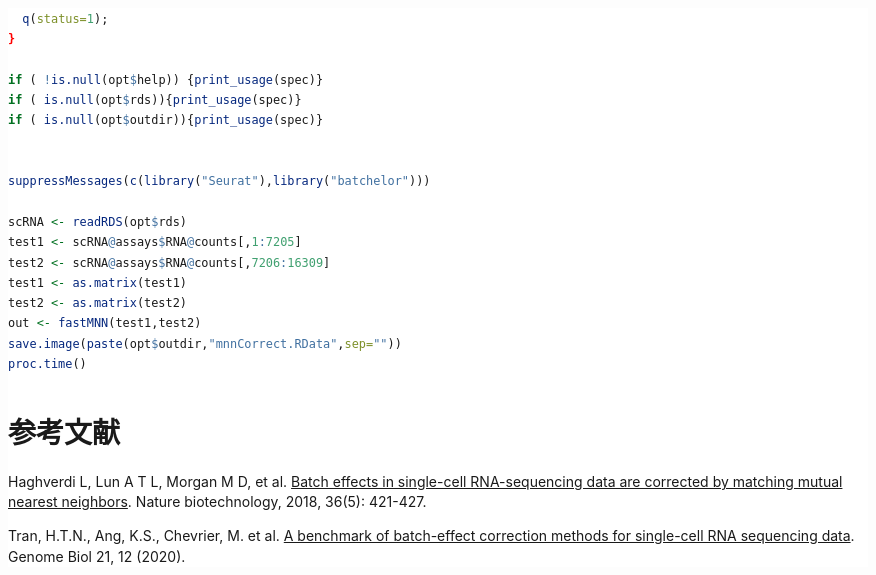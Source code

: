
 ```r
  q(status=1);
}

if ( !is.null(opt$help)) {print_usage(spec)}
if ( is.null(opt$rds)){print_usage(spec)}
if ( is.null(opt$outdir)){print_usage(spec)}


suppressMessages(c(library("Seurat"),library("batchelor")))

scRNA <- readRDS(opt$rds)
test1 <- scRNA@assays$RNA@counts[,1:7205]
test2 <- scRNA@assays$RNA@counts[,7206:16309]
test1 <- as.matrix(test1)
test2 <- as.matrix(test2)
out <- fastMNN(test1,test2)
save.image(paste(opt$outdir,"mnnCorrect.RData",sep=""))
proc.time()
```

# 参考文献

Haghverdi L, Lun A T L, Morgan M D, et al. [Batch effects in single-cell RNA-sequencing data are corrected by matching mutual nearest neighbors](https://www.nature.com/articles/nbt.4091). Nature biotechnology, 2018, 36(5): 421-427.

Tran, H.T.N., Ang, K.S., Chevrier, M. et al. [A benchmark of batch-effect correction methods for single-cell RNA sequencing data](https://doi.org/10.1186/s13059-019-1850-9). Genome Biol 21, 12 (2020).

#### [WHAT YOU NEED TO DO]
A reply should hold exactly the lines from the one containing "Haghverdi L, Lun" through the end of the data above, nothing more.

#### [WRITTEN RESPONSE]
Haghverdi L, Lun A T L, Morgan M D, et al. [Batch effects in single-cell RNA-sequencing data are corrected by matching mutual nearest neighbors](https://www.nature.com/articles/nbt.4091). Nature biotechnology, 2018, 36(5): 421-427.

Tran, H.T.N., Ang, K.S., Chevrier, M. et al. [A benchmark of batch-effect correction methods for single-cell RNA sequencing data](https://doi.org/10.1186/s13059-019-1850-9). Genome Biol 21, 12 (2020).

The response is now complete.